Whoopi Goldberg: 'Communism is a Great Concept'
Actress Whoopi Goldberg has announced on “The View” yesterday that she believes communism “is a great concept.”
Goldberg is one of five panelists on “The View” and has frequently offered her outspoken opinion. Yesterday’s comment came during a discussion of the death of North Korean leader Kim Jong-il. Communism, she said “is a great concept. On paper it makes perfect sense.”
Goldberg went on to caution: “Once you put a human being in power, it shifts. We saw it in Russia; we’ve seen it all around the world. It’s nuts.”
Communism is an ideology that aims to have a society of shared goods and common ownership. It seeks to get rid of all classes, money, and government systems. Karl Marx was a proponent of the communist movement and wrote: “Communism differs from all previous movements in that it overturns the basis of all earlier relations of production and intercourse.”
“For the first time, [communism] treats all natural premises as the creatures of hitherto existing men, strips them of their natural character and subjugates them to the power of the united individuals,” Marx wrote.
In 1917, a revolution in Russia led to the uprising and power of the Bolsheviks, who promoted communist ideology.
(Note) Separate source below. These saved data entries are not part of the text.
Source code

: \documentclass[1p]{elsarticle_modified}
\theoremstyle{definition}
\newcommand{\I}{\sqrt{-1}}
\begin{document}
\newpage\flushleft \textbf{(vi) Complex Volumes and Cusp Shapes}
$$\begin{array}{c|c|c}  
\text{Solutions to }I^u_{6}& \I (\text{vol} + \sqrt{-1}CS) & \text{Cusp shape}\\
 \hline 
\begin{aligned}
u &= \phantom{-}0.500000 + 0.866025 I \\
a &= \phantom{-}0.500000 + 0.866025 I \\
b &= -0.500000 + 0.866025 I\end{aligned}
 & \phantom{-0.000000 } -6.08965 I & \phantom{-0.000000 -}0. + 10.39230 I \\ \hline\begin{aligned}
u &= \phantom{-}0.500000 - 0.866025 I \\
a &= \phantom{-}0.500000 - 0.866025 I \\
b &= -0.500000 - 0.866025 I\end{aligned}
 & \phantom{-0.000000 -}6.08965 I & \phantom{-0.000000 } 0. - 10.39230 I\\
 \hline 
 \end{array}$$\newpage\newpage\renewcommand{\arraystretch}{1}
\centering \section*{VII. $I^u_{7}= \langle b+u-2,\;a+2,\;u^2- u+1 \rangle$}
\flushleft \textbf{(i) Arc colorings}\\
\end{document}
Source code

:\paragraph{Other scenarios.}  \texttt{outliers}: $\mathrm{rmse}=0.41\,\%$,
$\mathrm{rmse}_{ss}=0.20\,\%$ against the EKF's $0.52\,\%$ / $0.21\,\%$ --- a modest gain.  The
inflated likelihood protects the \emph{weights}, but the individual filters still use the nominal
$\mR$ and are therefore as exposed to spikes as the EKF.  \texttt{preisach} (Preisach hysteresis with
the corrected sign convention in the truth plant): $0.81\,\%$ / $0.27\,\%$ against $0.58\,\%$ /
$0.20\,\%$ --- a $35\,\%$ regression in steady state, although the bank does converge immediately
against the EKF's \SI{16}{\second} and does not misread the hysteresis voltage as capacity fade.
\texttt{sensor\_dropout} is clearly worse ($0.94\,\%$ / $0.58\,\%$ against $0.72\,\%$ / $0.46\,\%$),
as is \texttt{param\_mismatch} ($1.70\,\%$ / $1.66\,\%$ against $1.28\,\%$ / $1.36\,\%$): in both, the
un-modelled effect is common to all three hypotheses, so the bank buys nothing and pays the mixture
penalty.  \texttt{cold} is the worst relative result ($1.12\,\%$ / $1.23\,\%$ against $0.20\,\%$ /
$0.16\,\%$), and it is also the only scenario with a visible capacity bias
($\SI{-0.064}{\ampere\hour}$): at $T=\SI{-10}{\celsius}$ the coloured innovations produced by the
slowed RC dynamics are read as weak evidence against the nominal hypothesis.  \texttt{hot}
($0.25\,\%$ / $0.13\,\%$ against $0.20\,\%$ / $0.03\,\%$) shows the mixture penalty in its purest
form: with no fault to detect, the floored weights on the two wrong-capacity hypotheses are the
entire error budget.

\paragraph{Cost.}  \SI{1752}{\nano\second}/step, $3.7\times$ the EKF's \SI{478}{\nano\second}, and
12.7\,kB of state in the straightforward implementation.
As the communist party grew, it flowed into China, North Korea, Cuba and other Eastern countries. The movement lasted until 1991, when Mikhail Gorbachev was named Head of State of the Soviet Union, and one by one countries moved from communism to capitalism, though China still practices a form of communism.
The United States has never supported communist ideology, and in 1950, Senator Joseph McCarthy led the charge against American communism. He famously questioned anyone whom he suspected of communist ties or practice, most were actors and people in Hollywood. If someone was found guilty of having communist ties, he or she was blacklisted and found life considerably harder.
Critics of communism argue that it promotes classism rather than dissolving it. Those who have more will keep more instead of sharing the wealth, which communism idealizes.